── Provided information ──

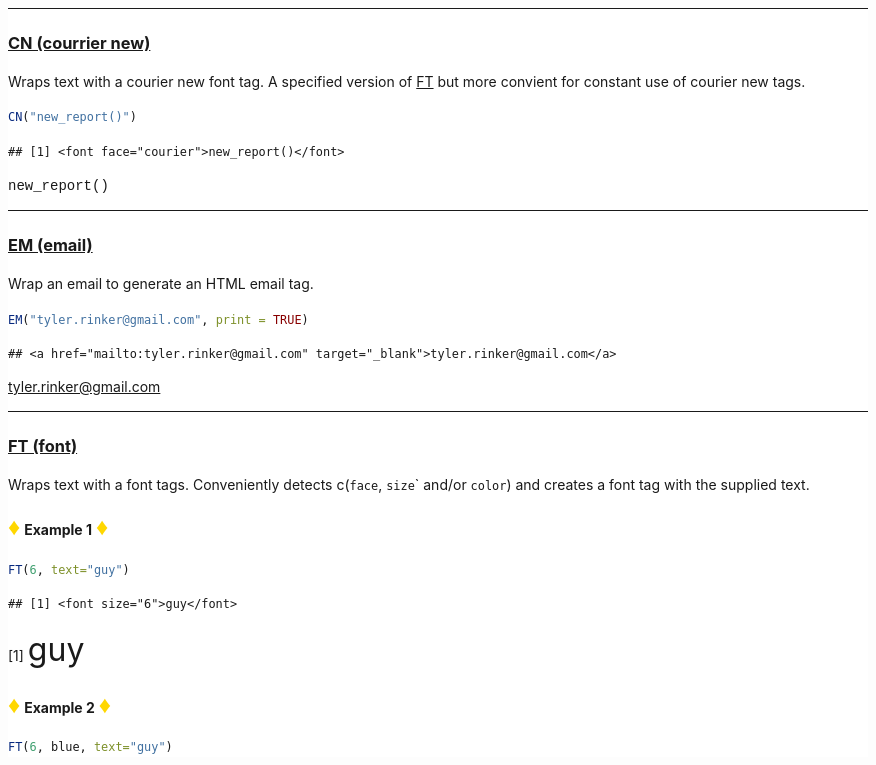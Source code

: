 <hr> 

### <p id="CN"><a href="http://trinker.github.io/reports_dev/CN.html" target="_blank">CN (courrier new)</a></p>

Wraps text with a courier new font tag. A specified version of <a href="#FT">FT</a> but more convient for constant use of courier new tags.


```r
CN("new_report()")
```

```
## [1] <font face="courier">new_report()</font>
```

<font face="courier">new_report()</font>
<hr>

### <p id="EM"><a href="http://trinker.github.io/reports_dev/EM.html" target="_blank">EM (email)</a></p>
Wrap an email to generate an HTML email tag.


```r
EM("tyler.rinker@gmail.com", print = TRUE)
```

```
## <a href="mailto:tyler.rinker@gmail.com" target="_blank">tyler.rinker@gmail.com</a>
```

<a href="mailto:tyler.rinker@gmail.com" target="_blank">tyler.rinker@gmail.com</a>

<hr>

### <p id="FT"><a href="http://trinker.github.io/reports_dev/FT.html" target="_blank">FT (font)</a></p>
Wraps text with a font tags. Conveniently detects c(<code>face</code>, <code>size</code>` and/or <code>color</code>) and creates a font tag with the supplied text.

<font size="5" color="gold">&diams;</font> **Example 1** <font size="5" color="gold">&diams;</font>

```r
FT(6, text="guy")
```

```
## [1] <font size="6">guy</font>
```

[1] <font size="6">guy</font>


<font size="5" color="gold">&diams;</font> **Example 2** <font size="5" color="gold">&diams;</font>

```r
FT(6, blue, text="guy")
```
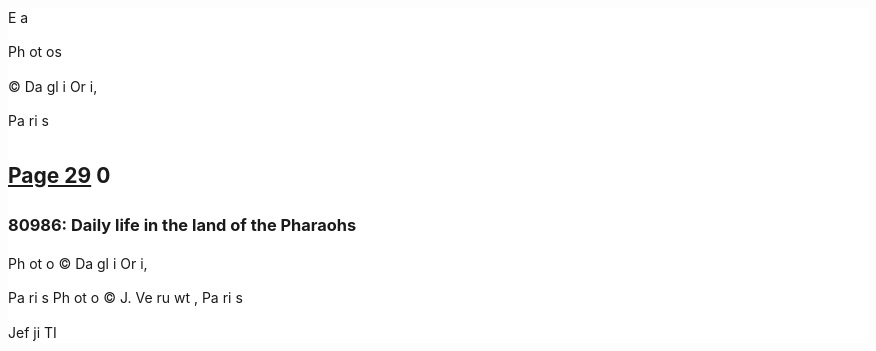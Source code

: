 E
a
 
  
Ph
ot
os
 
© 
Da
gl
i 
Or
i,
 
Pa
ri
s

## [Page 29](https://demo.humlab.umu.se/courier/080991engo.pdf#page=29) 0

### 80986: Daily life in the land of the Pharaohs

Ph
ot
o 
© 
Da
gl
i 
Or
i,
 
Pa
ri
s 
Ph
ot
o 
© 
J. 
Ve
ru
wt
, 
Pa
ri
s 
       
Jef ji TI 
  
  
   
 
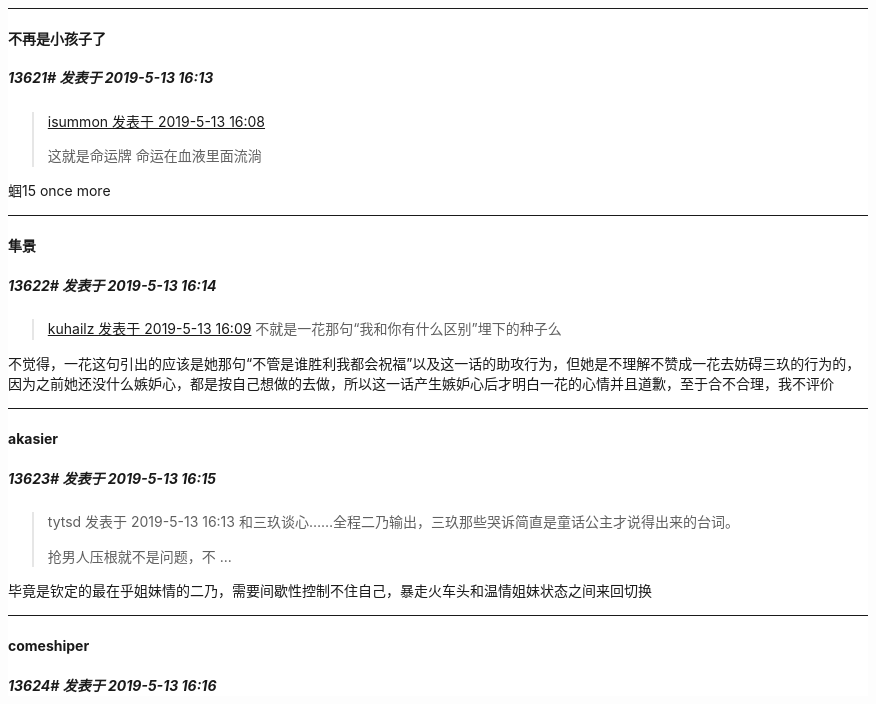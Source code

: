 





-----

####  不再是小孩子了  
##### 13621#       发表于 2019-5-13 16:13



<blockquote><a href="httphttps://bbs.saraba1st.com/2b/forum.php?mod=redirect&amp;goto=findpost&amp;pid=43675798&amp;ptid=1552818" target="_blank">isummon 发表于 2019-5-13 16:08</a>

这就是命运牌 命运在血液里面流淌</blockquote>
蝈15 once more







-----

####  隼景  
##### 13622#       发表于 2019-5-13 16:14



<blockquote><a href="httphttps://bbs.saraba1st.com/2b/forum.php?mod=redirect&amp;goto=findpost&amp;pid=43675807&amp;ptid=1552818" target="_blank">kuhailz 发表于 2019-5-13 16:09</a>
不就是一花那句“我和你有什么区别”埋下的种子么</blockquote>
不觉得，一花这句引出的应该是她那句“不管是谁胜利我都会祝福”以及这一话的助攻行为，但她是不理解不赞成一花去妨碍三玖的行为的，因为之前她还没什么嫉妒心，都是按自己想做的去做，所以这一话产生嫉妒心后才明白一花的心情并且道歉，至于合不合理，我不评价







-----

####  akasier  
##### 13623#       发表于 2019-5-13 16:15



<blockquote>tytsd 发表于 2019-5-13 16:13
和三玖谈心……全程二乃输出，三玖那些哭诉简直是童话公主才说得出来的台词。

抢男人压根就不是问题，不 ...</blockquote>
毕竟是钦定的最在乎姐妹情的二乃，需要间歇性控制不住自己，暴走火车头和温情姐妹状态之间来回切换







-----

####  comeshiper  
##### 13624#       发表于 2019-5-13 16:16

───

● Task prompt: All lines that include the word "diams" must be copied from the material above.

● Result below:
<font size="5" color="gold">&diams;</font> **Example 1** <font size="5" color="gold">&diams;</font>
<font size="5" color="gold">&diams;</font> **Example 2** <font size="5" color="gold">&diams;</font>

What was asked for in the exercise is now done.